ET STATUANT A NOUVEAU :
CONDAMNER Madame [D] [H] à verser à la SCI [Y] une indemnité d'occupation mensuelle de 900 €, à compter du 1er mars 2021 jusqu'à parfaite libération des lieux,
CONDAMNER à ce titre Madame [D] [H] à verser à la SCI [Y] la somme de 16 380 € à titre de provision sur indemnités d'occupation pour la période du 1er mars 2021 au 6 septembre 2022,
DECLARER irrecevable la demande nouvelle de Madame [H] de report de la date de calcul de l'indemnité d'occupation,
DEBOUTER Madame [H] de l'ensemble de ses demandes, fins et prétentions contraires,
CONDAMNER Madame [H] à verser à la SCI [Y] la somme de 2 000 € sur le fondement de l'article 700 du Code de procédure civile au titre des frais exposés en première instance,
CONDAMNER Madame [H] à verser à la SCI [Y] la somme de 2 000 € sur le fondement de l'article 700 du Code de procédure civile au titre des frais exposés en appel,
CONDAMNER Madame [H] aux entiers dépens de l'instance qui comprendront les frais d'huissier exposés par la SCI [Y] à l'encontre de Madame [H],
CONFIRMER l'ordonnance de référé pour le surplus.

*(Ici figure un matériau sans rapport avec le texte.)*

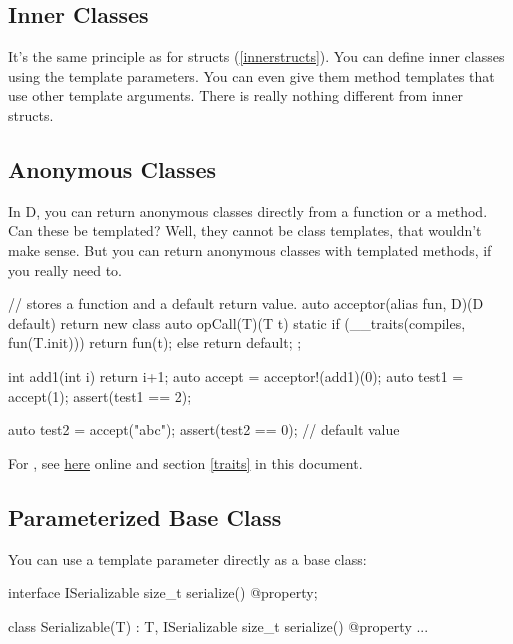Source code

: \subsection{Inner Classes}\label{innerclasses}

It's the same principle as for structs (\ref{innerstructs}). You can define inner classes using the template parameters. You can even give them method templates that use other template arguments. There is really nothing different from inner structs.

\subsection{Anonymous Classes}\label{anonymousclasses}

In D, you can return anonymous classes directly from a function or a method. Can these be templated? Well, they cannot be class templates, that wouldn't make sense. But you can return anonymous classes with templated methods, if you really need to.

\begin{dcode}
// stores a function and a default return value.
auto acceptor(alias fun, D)(D default)
{
    return new class 
    { 
        auto opCall(T)(T t)
        {
            static if (__traits(compiles, fun(T.init)))
                return fun(t); 
            else
                return default;
        }
    };
}

int add1(int i) { return i+1;}
auto accept = acceptor!(add1)(0);
auto test1 = accept(1); 
assert(test1 == 2);

auto test2 = accept("abc");
assert(test2 == 0); // default value
\end{dcode}


For , see \href{www.dlang.org/traits.html}{here} online and section \ref{traits} in this document.

\subsection{Parameterized Base Class}

You can use a template parameter directly as a base class:

\begin{dcode}
interface ISerializable
{
    size_t serialize() @property;
}

class Serializable(T) : T, ISerializable
{
    size_t serialize() @property { ... }
} 
\end{dcode}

Au soutien de ses prétentions, l'intimée fait principalement valoir que :
la demande de minoration n'est pas justifiée,
le prix moyen de location mètres carrés est de 12 €. Le total des charges de copropriété afférentes à l'appartement s'élève à 264,85 € par mois dont 127,05 € au titre du chauffage et des consommations d'eau,
Mme [H] a profité seul d'un appartement de 78 m² de type 4,
La demande tendant à voir reporter la date d'application de l'indemnité d'occupation est une demande nouvelle irrecevable en cause d'appel,
Mme [H] occupe le bien sans droit ni titre depuis le jugement du 25 février 2021,
Mme [H] qui demande des délais de paiement ne justifie pas de sa situation,
Elle dispose de 34'647 € provenant du prix de vente de l'appartement tandis que la SCI [Y] a souscrit un crédit pour l'acquisition du bien,
M. et Mme [Y] ont dû aider financièrement leur fille et ses enfants et non plus faire face aux demandes de paiement des charges de copropriété,
Mme [H] n'a jamais offert de régler le moindre centime.

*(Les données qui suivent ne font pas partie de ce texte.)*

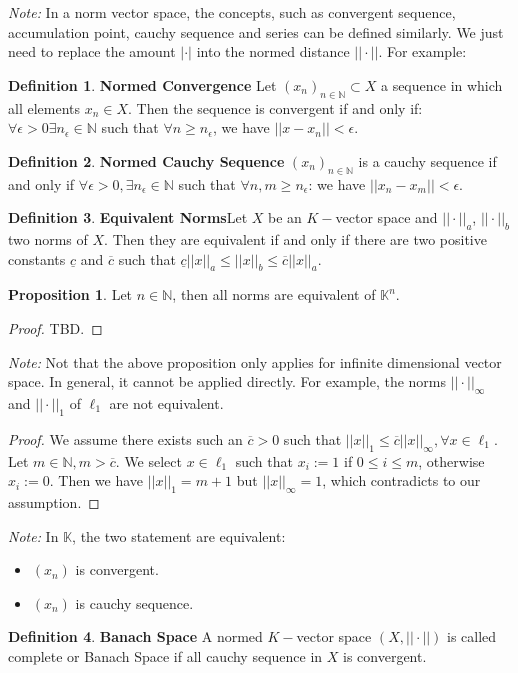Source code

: \documentclass{article}
\theoremstyle{definition}
\newtheorem{defi}{Definition}[subsection]
\newtheorem{prop}{Proposition}[subsection]
\begin{document}
\textit{Note:} In a norm vector space, the concepts, such as convergent sequence, accumulation point, cauchy sequence and series can be defined similarly. We just need to replace the amount $|\cdot|$ into the normed distance $||\cdot||$. For example: 
\begin{defi}
\textbf{Normed Convergence} Let $(x_n)_{n\in\mathbb{N}}\subset X$ a sequence in which all elements $x_n\in X$. Then the sequence is convergent if and only if: $\forall\epsilon >0 \exists n_\epsilon\in\mathbb{N}$ such that $\forall n\geq n_\epsilon$, we have $||x-x_n||< \epsilon$.
\end{defi}
\begin{defi}
\textbf{Normed Cauchy Sequence} $(x_n)_{n\in\mathbb{N}}$ is a cauchy sequence if and only if $\forall \epsilon>0, \exists n_\epsilon\in\mathbb{N}$ such that $\forall n, m\geq n_\epsilon$: we have $||x_n-x_m||<\epsilon$.

\end{defi}
\begin{defi}
\textbf{Equivalent Norms}Let $X$ be an $K-$vector space and $||\cdot||_a$, $||\cdot||_b$ two norms of $X$. Then they are equivalent if and only if there are two positive constants $\underline{c}$ and $\overline{c}$ such that $\underline{c}||x||_a \leq ||x||_b \leq \overline{c}||x||_a$.
\end{defi}

\begin{prop}
Let $n\in\mathbb{N}$, then all norms are equivalent of $\mathbb{K}^n$.
\begin{proof}
TBD.
\end{proof}
\end{prop}
\textit{Note:} Not that the above proposition only applies for infinite dimensional vector space. In general, it cannot be applied directly. For example, the norms $||\cdot||_{\infty
}$ and $||\cdot||_1$ of $\ell_1$ are not equivalent.
\begin{proof}
We assume there exists such an $\overline{c}>0$ such that $||x||_1 \leq \overline{c}||x||_{\infty}, \forall x\in\ell_{1}$.
Let $m\in\mathbb{N}, m>\overline{c}$. We select $x\in\ell_{1}$ such that $x_i := 1$ if $0\leq i\leq m$, otherwise $x_i := 0$. Then we have $||x||_1=m+1$ but $||x||_\infty=1$, which contradicts to our assumption.
\end{proof}
\textit{Note:} In $\mathbb{K}$, the two statement are equivalent:
\begin{itemize}
    \item $(x_n)$ is convergent.
    \item $(x_n)$ is cauchy sequence.
\end{itemize}
\begin{defi}
\textbf{Banach Space} A normed $K-$vector space $(X, ||\cdot||)$ is called complete or Banach Space if all cauchy sequence in $X$ is convergent.
\end{defi}
\end{document}
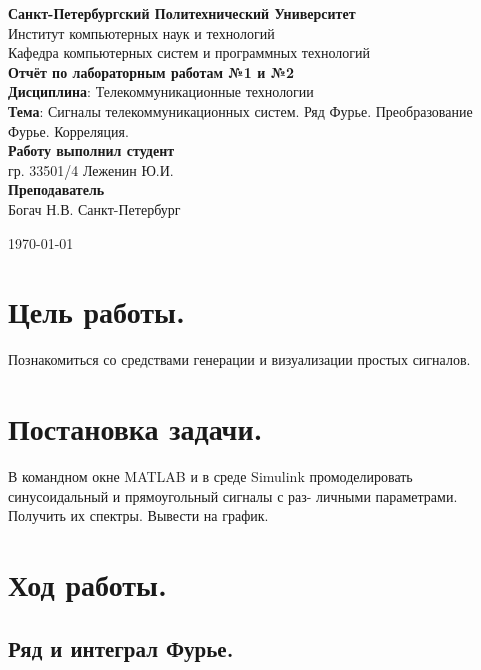 \documentclass[a4paper,14pt]{extarticle}
\begin{document}
\begin{titlepage}
\centering 
{\bfseries Санкт-Петербургский Политехнический Университет} \\
Институт компьютерных наук и технологий \\
Кафедра компьютерных систем и программных технологий \\
\vspace{5cm}
{\centering \textbf{Отчёт по лабораторным работам №1 и №2} \\ 
\vspace{0.15cm}
\textbf{Дисциплина}: Телекоммуникационные технологии \\
\vspace{0.15cm}
\textbf{Тема}: Сигналы телекоммуникационных систем. Ряд Фурье. Преобразование
Фурье. Корреляция.} \\
\vspace{4cm}
\hfill {\bfseries Работу выполнил студент}  \\
\hfill гр. 33501/4 Леженин Ю.И. \\
\hfill {\bfseries Преподаватель}  \\
\hfill Богач Н.В.
\vfill
Санкт-Петербург \\
{\large \today\par}
\end{titlepage}

\section{Цель работы.}

Познакомиться со средствами генерации и визуализации простых сигналов.

\section{Постановка задачи.} 

В командном окне MATLAB и в среде Simulink
промоделировать синусоидальный и прямоугольный сигналы с раз-
личными параметрами. Получить их спектры. Вывести на график.

\section{Ход работы.}

\subsection{Ряд и интеграл Фурье.}
\end{document}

Pour plus ample exposé des moyens développés par les parties, conformément à l'article 455 du Code de procédure civile il sera fait référence à leurs écritures.
MOTIFS
En application de l'article 835 du Code de procédure civile, dans les cas où l'existence de l'obligation n'est pas sérieusement contestable, le juge des contentieux de la protection il peut accorder une provision au créancier ou ordonner l'execution de l'obligation même s'il s'agit d'une obligation de faire.
Sur le montant de l'indemnité mensuelle d'occupation :
La SCI [Y] a en sa demande de fixation à la somme de 900 € a retenu un prix de 11,53 € par mois par mètre carré tandis que Mme [H] sollicite la prise en compte d'un prix de 6 € par mètre carré.
L'appartement litigieux est de type T4, composé d'une salle de séjour avec loggia en façade sud-est, chambre, cuisine donnant sur un séchoir, salle de bain WC, hall, dégagement ainsi qu'une cave.
Il est situé certes dans une commune limitrophe de [Localité 5], maisVaulx-en-Velin n'est pas concernée par l'encadrement des loyers.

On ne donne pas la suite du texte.